__What is expected__:
Exactly the lines below from the one with "Recent context-window expansion" up to and including the one with "model actually retrieves." make up the answer, with nothing else added.

(Saved entries)

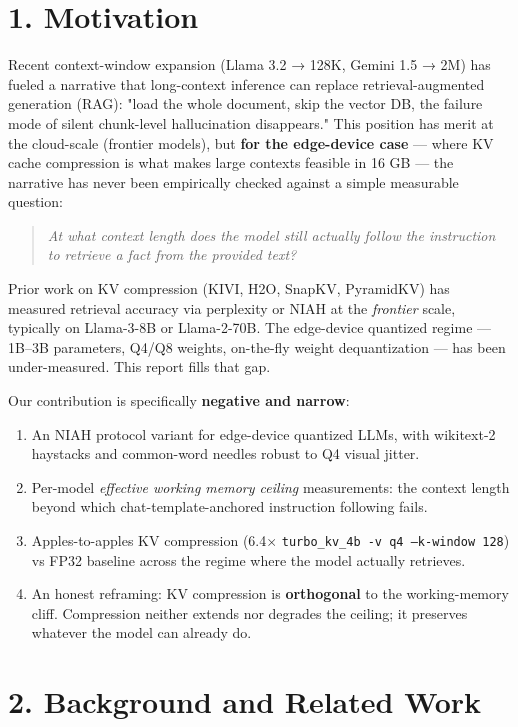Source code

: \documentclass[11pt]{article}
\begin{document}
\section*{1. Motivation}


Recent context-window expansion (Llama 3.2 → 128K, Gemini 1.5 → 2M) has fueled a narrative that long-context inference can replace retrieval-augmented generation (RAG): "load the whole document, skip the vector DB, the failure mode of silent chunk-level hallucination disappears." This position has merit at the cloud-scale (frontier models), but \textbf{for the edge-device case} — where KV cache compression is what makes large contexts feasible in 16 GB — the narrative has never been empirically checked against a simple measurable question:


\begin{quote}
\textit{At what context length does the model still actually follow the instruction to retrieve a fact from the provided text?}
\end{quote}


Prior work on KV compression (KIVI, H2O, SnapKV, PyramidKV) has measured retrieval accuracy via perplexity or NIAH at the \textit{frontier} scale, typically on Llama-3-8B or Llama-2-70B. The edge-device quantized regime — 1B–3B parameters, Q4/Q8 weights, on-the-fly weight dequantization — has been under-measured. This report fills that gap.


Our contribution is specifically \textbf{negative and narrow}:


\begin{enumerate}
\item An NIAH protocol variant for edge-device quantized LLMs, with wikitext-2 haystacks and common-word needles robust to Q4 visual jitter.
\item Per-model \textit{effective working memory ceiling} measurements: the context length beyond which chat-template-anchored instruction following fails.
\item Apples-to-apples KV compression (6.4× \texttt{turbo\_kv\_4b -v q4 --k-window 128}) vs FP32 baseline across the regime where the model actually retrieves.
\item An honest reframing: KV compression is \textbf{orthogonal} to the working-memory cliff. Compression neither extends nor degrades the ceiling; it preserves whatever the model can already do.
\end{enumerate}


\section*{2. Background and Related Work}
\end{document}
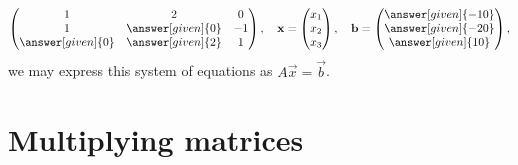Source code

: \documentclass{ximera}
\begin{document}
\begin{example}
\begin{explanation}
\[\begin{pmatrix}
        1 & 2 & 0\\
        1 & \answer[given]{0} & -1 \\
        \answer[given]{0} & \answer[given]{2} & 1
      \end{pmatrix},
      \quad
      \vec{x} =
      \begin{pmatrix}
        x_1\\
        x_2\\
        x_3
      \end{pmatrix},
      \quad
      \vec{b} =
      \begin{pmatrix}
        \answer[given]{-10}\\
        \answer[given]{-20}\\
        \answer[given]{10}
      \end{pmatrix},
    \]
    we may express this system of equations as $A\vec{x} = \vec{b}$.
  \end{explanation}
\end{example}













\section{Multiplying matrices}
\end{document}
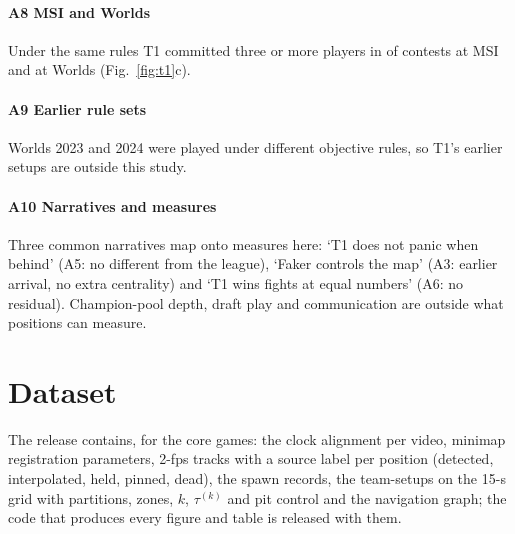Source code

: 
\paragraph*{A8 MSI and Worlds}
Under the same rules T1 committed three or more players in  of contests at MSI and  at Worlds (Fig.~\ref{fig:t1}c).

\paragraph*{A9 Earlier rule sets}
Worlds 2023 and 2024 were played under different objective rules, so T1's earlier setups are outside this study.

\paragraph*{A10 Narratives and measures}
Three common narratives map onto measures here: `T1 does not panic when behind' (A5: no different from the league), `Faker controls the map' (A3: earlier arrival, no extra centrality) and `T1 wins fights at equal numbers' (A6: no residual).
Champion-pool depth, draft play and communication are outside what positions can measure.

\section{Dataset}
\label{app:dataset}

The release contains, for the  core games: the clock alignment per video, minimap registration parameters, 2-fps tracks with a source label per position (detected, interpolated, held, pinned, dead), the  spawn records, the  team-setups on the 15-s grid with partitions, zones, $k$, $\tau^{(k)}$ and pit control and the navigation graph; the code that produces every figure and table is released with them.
---
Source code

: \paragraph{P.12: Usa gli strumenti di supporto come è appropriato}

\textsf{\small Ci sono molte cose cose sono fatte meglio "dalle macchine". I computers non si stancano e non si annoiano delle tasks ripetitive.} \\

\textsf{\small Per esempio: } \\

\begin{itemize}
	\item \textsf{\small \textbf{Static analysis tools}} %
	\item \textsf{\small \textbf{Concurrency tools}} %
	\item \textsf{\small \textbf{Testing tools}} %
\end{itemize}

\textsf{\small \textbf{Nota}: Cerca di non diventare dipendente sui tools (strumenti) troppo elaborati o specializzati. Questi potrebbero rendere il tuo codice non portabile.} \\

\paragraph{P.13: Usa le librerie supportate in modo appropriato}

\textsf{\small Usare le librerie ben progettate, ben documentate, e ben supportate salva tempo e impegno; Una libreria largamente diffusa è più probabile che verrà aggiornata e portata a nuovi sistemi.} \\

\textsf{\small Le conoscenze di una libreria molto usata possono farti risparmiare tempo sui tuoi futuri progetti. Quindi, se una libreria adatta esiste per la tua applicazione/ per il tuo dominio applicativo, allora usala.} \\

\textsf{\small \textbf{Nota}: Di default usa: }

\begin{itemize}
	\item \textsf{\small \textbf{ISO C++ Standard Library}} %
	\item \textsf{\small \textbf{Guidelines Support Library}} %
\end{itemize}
...
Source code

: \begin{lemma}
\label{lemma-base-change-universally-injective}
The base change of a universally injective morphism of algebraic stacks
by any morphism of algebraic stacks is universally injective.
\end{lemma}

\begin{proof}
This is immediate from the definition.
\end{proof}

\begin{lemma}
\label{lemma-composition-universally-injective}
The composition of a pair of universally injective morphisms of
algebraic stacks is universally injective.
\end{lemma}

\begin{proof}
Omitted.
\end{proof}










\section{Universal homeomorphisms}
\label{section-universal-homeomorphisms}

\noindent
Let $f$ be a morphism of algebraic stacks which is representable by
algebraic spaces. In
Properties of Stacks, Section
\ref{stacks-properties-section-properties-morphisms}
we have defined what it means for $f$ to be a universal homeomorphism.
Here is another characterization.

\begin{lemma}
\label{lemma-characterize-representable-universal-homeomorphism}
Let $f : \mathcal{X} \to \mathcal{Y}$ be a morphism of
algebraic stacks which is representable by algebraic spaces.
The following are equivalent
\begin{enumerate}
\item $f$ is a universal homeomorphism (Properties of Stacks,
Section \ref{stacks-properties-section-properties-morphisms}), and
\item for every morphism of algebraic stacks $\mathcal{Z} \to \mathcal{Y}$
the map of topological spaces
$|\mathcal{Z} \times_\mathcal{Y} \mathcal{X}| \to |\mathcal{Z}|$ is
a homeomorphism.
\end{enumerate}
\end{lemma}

__Result__:
Recent context-window expansion (Llama 3.2 → 128K, Gemini 1.5 → 2M) has fueled a narrative that long-context inference can replace retrieval-augmented generation (RAG): "load the whole document, skip the vector DB, the failure mode of silent chunk-level hallucination disappears." This position has merit at the cloud-scale (frontier models), but \textbf{for the edge-device case} — where KV cache compression is what makes large contexts feasible in 16 GB — the narrative has never been empirically checked against a simple measurable question:


\begin{quote}
\textit{At what context length does the model still actually follow the instruction to retrieve a fact from the provided text?}
\end{quote}


Prior work on KV compression (KIVI, H2O, SnapKV, PyramidKV) has measured retrieval accuracy via perplexity or NIAH at the \textit{frontier} scale, typically on Llama-3-8B or Llama-2-70B. The edge-device quantized regime — 1B–3B parameters, Q4/Q8 weights, on-the-fly weight dequantization — has been under-measured. This report fills that gap.


Our contribution is specifically \textbf{negative and narrow}:


\begin{enumerate}
\item An NIAH protocol variant for edge-device quantized LLMs, with wikitext-2 haystacks and common-word needles robust to Q4 visual jitter.
\item Per-model \textit{effective working memory ceiling} measurements: the context length beyond which chat-template-anchored instruction following fails.
\item Apples-to-apples KV compression (6.4× \texttt{turbo\_kv\_4b -v q4 --k-window 128}) vs FP32 baseline across the regime where the model actually retrieves.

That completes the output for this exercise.